BEGIN Records for the task

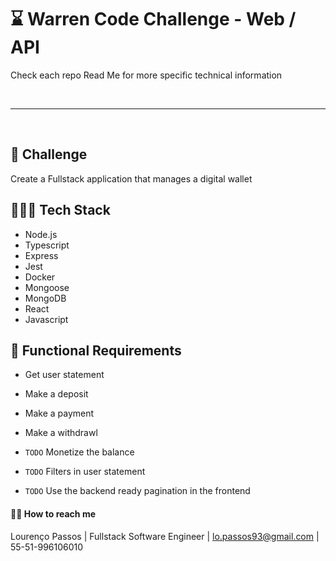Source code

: # ⌛️ Warren Code Challenge - Web / API

Check each repo Read Me for more specific technical information

<br>

----

<br>

## 🚀 Challenge
Create a Fullstack application that manages a digital wallet 

## 👨🏽‍💻 Tech Stack
- Node.js
- Typescript
- Express
- Jest
- Docker
- Mongoose
- MongoDB
- React
- Javascript

## 📝 Functional Requirements
- Get user statement
- Make a deposit
- Make a payment
- Make a withdrawl

- `TODO` Monetize the balance
- `TODO` Filters in user statement
- `TODO` Use the backend ready pagination in the frontend

#### 👋🏽 How to reach me

Lourenço Passos | Fullstack Software Engineer | lo.passos93@gmail.com | 55-51-996106010





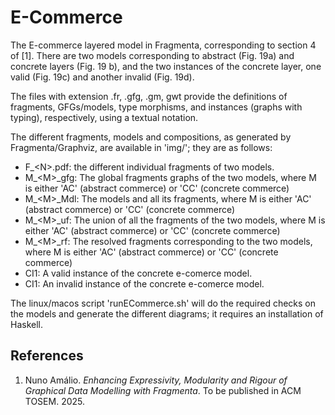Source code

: # E-Commerce

The E-commerce layered model in Fragmenta, corresponding to section 4 of [1]. There are two models corresponding to abstract (Fig. 19a) and concrete layers (Fig. 19 b), and the two instances of the concrete layer, one valid (Fig. 19c) and another invalid (Fig. 19d).

The files with extension .fr, .gfg, .gm, gwt provide the definitions of fragments, GFGs/models, type morphisms, and instances (graphs with typing), respectively, using a textual notation.

The different fragments, models and compositions, as generated by Fragmenta/Graphviz, are available in 'img/';  they are as follows:
- F_\<N\>.pdf: the different individual fragments of two models.
- M_\<M\>_gfg: The global fragments graphs of the two models, where M is either 'AC' (abstract commerce) or 'CC' (concrete commerce)
- M_\<M\>_Mdl: The models and all its fragments, where M is either 'AC' (abstract commerce) or 'CC' (concrete commerce)
- M_\<M\>_uf: The union of all the fragments of the two models, where M is either 'AC' (abstract commerce) or 'CC' (concrete commerce)
- M_\<M\>_rf: The resolved fragments corresponding to the two models, where M is either 'AC' (abstract commerce) or 'CC' (concrete commerce)
- CI1: A valid instance of the concrete e-comerce model.
- CI1: An invalid instance of the concrete e-comerce model.

The linux/macos script 'runECommerce.sh' will do the required checks on the models and generate the different diagrams; it requires an installation of Haskell.

## References

1. Nuno Amálio. *Enhancing Expressivity, Modularity and Rigour of Graphical Data Modelling with Fragmenta*. To be published in ACM TOSEM. 2025.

END Records for the task

■ Problem details
An exact copy of all the entries above is required, with every picture left out.

■ Task answer
Source code

: # ⌛️ Warren Code Challenge - Web / API

Check each repo Read Me for more specific technical information

<br>

----

<br>

## 🚀 Challenge
Create a Fullstack application that manages a digital wallet 

## 👨🏽‍💻 Tech Stack
- Node.js
- Typescript
- Express
- Jest
- Docker
- Mongoose
- MongoDB
- React
- Javascript

## 📝 Functional Requirements
- Get user statement
- Make a deposit
- Make a payment
- Make a withdrawl

- `TODO` Monetize the balance
- `TODO` Filters in user statement
- `TODO` Use the backend ready pagination in the frontend

#### 👋🏽 How to reach me

Lourenço Passos | Fullstack Software Engineer | lo.passos93@gmail.com | 55-51-996106010





Source code

: # E-Commerce

The E-commerce layered model in Fragmenta, corresponding to section 4 of [1]. There are two models corresponding to abstract (Fig. 19a) and concrete layers (Fig. 19 b), and the two instances of the concrete layer, one valid (Fig. 19c) and another invalid (Fig. 19d).

The files with extension .fr, .gfg, .gm, gwt provide the definitions of fragments, GFGs/models, type morphisms, and instances (graphs with typing), respectively, using a textual notation.

The different fragments, models and compositions, as generated by Fragmenta/Graphviz, are available in 'img/';  they are as follows:
- F_\<N\>.pdf: the different individual fragments of two models.
- M_\<M\>_gfg: The global fragments graphs of the two models, where M is either 'AC' (abstract commerce) or 'CC' (concrete commerce)
- M_\<M\>_Mdl: The models and all its fragments, where M is either 'AC' (abstract commerce) or 'CC' (concrete commerce)
- M_\<M\>_uf: The union of all the fragments of the two models, where M is either 'AC' (abstract commerce) or 'CC' (concrete commerce)
- M_\<M\>_rf: The resolved fragments corresponding to the two models, where M is either 'AC' (abstract commerce) or 'CC' (concrete commerce)
- CI1: A valid instance of the concrete e-comerce model.
- CI1: An invalid instance of the concrete e-comerce model.

The linux/macos script 'runECommerce.sh' will do the required checks on the models and generate the different diagrams; it requires an installation of Haskell.

## References

1. Nuno Amálio. *Enhancing Expressivity, Modularity and Rigour of Graphical Data Modelling with Fragmenta*. To be published in ACM TOSEM. 2025.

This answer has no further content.